How Virtual Run Works
Virtual Run is the feature that makes the Glass Box principle real. It’s the system that lets you preview exactly what a workflow will do — with real data, realistic generated content, and accurate cost estimates — before anything actually executes.
I touched on Virtual Run briefly in the launch post. Here I want to go deeper into how it actually works under the hood — the execution model, the content preview system, and the cost estimation in detail.
The core idea: read live, simulate writes
When you click Preview on a workflow, Virtual Run walks through every step in order, but it treats different types of operations differently.
READ operations execute live.
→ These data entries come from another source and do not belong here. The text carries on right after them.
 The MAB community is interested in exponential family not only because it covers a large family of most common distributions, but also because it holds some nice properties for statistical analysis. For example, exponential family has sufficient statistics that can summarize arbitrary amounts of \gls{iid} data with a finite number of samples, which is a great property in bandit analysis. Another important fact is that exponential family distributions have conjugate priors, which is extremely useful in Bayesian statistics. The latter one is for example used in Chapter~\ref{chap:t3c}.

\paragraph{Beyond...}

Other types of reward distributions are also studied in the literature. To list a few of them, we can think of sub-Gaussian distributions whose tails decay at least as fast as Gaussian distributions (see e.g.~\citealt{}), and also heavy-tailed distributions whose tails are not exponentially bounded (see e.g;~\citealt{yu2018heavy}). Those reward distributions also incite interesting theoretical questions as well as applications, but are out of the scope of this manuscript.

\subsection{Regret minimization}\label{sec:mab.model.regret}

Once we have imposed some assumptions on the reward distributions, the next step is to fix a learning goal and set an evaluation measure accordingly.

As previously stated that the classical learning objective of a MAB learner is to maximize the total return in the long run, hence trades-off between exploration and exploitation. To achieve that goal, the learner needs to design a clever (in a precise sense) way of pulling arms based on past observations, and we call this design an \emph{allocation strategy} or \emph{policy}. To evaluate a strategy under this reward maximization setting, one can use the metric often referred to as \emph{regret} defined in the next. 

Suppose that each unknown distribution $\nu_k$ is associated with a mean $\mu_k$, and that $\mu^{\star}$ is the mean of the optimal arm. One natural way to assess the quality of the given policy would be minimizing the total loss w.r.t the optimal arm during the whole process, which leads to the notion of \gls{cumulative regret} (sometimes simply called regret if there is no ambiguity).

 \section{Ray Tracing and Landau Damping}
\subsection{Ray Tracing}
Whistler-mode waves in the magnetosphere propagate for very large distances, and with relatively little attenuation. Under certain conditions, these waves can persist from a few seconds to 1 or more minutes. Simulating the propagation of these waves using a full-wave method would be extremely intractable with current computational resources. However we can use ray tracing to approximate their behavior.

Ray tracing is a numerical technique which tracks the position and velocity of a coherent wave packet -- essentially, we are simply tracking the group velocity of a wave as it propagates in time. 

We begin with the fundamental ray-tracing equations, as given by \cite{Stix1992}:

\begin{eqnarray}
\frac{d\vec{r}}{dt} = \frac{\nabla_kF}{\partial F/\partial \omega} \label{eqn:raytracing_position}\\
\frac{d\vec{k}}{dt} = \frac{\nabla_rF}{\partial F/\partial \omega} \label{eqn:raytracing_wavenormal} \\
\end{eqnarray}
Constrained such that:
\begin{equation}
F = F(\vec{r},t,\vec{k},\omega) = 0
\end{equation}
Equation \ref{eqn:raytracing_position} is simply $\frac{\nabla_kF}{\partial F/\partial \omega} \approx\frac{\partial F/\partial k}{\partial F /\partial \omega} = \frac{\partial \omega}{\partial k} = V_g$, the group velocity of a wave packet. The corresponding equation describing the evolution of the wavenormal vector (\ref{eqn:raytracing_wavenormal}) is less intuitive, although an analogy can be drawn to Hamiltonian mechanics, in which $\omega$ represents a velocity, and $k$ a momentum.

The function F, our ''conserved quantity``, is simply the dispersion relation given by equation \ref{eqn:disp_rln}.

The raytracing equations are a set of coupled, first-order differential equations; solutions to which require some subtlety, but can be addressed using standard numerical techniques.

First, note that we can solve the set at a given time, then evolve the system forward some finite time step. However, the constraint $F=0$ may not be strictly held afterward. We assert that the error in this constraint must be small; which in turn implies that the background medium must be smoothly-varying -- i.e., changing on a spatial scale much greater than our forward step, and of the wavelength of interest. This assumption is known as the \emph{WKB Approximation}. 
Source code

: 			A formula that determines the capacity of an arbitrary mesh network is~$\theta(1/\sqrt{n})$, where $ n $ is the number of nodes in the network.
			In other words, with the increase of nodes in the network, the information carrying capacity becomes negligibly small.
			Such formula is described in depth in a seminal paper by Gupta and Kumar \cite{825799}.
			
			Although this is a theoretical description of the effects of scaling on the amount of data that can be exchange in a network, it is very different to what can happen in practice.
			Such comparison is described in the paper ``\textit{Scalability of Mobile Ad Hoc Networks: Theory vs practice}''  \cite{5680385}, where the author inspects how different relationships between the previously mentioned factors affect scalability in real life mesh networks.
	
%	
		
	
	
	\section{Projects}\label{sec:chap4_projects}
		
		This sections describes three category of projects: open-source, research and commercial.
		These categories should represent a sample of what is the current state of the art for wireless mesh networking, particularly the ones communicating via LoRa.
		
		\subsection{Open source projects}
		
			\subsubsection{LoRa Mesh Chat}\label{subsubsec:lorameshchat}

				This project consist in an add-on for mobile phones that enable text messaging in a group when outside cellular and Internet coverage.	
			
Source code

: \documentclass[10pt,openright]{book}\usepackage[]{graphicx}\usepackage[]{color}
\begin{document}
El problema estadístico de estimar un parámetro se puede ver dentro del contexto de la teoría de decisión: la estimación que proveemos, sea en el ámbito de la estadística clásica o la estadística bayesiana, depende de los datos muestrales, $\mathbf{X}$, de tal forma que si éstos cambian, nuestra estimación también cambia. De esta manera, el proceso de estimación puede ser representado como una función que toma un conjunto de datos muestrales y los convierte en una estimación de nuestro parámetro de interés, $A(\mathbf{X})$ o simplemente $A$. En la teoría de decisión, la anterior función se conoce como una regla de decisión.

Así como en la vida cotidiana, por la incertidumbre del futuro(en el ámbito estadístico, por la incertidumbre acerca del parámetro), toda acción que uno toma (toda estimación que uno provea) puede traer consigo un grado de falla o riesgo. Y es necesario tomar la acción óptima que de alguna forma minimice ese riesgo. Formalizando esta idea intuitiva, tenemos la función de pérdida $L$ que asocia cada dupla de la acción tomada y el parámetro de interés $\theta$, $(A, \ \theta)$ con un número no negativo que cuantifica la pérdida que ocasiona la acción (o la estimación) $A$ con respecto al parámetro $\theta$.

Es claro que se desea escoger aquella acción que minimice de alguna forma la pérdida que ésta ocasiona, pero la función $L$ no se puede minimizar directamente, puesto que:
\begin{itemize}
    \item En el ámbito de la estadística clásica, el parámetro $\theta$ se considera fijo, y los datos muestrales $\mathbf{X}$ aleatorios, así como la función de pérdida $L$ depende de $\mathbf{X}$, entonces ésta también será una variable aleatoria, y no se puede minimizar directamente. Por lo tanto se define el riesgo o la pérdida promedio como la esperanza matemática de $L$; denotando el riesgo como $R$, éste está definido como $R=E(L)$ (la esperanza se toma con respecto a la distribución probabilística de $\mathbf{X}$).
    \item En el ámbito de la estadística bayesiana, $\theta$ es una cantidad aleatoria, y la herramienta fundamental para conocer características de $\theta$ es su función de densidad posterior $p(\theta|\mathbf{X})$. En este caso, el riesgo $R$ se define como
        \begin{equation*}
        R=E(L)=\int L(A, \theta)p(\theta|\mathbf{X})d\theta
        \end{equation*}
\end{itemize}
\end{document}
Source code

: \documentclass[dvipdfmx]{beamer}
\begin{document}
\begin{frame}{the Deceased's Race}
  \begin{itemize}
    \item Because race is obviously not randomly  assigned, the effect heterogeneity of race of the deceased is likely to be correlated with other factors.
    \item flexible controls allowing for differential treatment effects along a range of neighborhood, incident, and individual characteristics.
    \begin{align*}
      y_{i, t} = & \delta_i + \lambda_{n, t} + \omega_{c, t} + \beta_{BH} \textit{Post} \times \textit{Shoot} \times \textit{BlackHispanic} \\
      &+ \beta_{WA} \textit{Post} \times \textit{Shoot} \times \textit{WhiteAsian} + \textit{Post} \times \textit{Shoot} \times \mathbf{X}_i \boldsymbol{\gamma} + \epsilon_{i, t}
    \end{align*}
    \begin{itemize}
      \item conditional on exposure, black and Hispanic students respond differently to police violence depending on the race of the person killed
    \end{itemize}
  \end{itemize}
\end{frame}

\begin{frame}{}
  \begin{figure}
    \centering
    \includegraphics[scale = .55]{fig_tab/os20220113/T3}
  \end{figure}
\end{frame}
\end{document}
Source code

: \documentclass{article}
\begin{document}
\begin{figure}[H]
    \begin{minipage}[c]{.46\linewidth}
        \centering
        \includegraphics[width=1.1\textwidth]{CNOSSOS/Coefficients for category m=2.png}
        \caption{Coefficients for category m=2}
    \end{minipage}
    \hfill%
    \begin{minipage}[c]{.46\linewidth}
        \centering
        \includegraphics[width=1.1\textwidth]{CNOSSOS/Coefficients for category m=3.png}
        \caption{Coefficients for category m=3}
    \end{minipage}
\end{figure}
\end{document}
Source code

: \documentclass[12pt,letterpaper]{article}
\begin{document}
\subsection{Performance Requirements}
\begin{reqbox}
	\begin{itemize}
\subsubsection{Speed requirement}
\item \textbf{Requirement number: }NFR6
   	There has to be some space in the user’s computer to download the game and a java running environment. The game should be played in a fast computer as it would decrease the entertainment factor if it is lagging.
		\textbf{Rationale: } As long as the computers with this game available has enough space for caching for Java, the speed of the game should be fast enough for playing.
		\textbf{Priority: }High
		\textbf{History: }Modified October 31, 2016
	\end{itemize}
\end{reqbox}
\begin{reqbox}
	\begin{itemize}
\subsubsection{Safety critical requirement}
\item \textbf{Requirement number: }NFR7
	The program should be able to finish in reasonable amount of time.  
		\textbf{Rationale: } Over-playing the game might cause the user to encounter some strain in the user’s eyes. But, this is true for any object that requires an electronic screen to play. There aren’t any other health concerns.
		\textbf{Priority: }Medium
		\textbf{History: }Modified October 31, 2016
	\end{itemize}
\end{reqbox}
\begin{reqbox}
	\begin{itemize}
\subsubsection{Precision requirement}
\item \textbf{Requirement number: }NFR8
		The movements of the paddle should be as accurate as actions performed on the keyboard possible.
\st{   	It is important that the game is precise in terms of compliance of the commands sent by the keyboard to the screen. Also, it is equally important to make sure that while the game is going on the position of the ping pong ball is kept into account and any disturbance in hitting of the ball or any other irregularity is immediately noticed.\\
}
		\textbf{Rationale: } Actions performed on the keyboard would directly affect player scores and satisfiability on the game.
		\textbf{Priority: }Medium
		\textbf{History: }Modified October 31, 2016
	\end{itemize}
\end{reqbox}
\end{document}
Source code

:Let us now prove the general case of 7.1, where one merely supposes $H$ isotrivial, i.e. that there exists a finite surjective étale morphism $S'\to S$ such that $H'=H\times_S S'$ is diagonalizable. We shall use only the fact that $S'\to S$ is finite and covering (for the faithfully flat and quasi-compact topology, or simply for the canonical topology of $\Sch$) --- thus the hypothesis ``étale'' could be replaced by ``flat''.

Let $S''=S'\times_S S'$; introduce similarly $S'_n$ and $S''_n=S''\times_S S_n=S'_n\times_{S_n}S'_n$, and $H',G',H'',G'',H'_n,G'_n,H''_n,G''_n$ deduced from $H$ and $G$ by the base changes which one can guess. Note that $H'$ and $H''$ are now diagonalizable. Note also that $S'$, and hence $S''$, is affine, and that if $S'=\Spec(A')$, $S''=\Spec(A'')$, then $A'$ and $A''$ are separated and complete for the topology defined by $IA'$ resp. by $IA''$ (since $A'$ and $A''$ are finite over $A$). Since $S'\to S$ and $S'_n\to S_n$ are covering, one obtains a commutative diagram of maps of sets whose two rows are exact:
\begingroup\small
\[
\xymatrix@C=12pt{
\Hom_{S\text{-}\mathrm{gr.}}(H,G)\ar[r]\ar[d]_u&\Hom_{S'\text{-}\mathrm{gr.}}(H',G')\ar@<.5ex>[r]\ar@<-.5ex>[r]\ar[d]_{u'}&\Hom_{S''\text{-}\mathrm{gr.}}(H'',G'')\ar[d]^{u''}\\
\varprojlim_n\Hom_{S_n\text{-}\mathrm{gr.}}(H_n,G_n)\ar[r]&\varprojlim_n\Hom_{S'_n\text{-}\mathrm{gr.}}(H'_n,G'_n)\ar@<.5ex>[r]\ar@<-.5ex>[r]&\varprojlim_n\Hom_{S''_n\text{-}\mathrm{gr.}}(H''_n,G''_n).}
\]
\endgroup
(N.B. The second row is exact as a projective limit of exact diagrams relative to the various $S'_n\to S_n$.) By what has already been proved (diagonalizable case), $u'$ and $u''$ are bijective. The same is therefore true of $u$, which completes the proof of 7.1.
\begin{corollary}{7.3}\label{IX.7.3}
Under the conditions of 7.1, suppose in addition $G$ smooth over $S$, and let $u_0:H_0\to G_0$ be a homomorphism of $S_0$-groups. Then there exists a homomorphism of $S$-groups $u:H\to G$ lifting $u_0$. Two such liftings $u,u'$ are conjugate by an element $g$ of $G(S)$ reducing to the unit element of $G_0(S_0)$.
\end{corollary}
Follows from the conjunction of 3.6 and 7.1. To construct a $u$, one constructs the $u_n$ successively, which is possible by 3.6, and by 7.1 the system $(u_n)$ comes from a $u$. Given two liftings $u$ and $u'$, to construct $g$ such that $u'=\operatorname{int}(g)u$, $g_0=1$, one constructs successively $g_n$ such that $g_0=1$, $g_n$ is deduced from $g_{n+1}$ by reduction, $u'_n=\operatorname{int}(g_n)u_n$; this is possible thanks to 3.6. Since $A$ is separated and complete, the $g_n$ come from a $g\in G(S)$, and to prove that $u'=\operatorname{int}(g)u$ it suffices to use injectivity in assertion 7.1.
If your workflow fetches emails from Gmail, pulls data from a Google Sheet, or reads issues from Linear, Virtual Run makes those actual API calls. You see real data — your actual emails, your actual spreadsheet values, your actual issues. This matters because it means the rest of the simulation operates on genuine inputs, not placeholder data.
WRITE operations get simulated. If your workflow sends a Slack message, posts a tweet, creates a HubSpot deal, or sends an email, Virtual Run intercepts the action before it reaches the external service. Instead of executing it, the system generates a realistic preview of what would be sent. For content-heavy steps — emails, social posts, Slack messages, Notion pages — an LLM generates the actual text or message based on the workflow’s instructions and the real data flowing in from earlier steps.
TRANSFORM operations execute live. LLM calls that analyse, summarise, or classify data run for real during the preview. If your workflow uses AI to score a lead based on enrichment data, the scoring happens during the preview with the actual model and the actual enrichment results. You see the real score, not a simulated one.
This three-way split means the preview is as close to a real run as possible without causing any side effects. You see real inputs flowing through real processing into previewed outputs.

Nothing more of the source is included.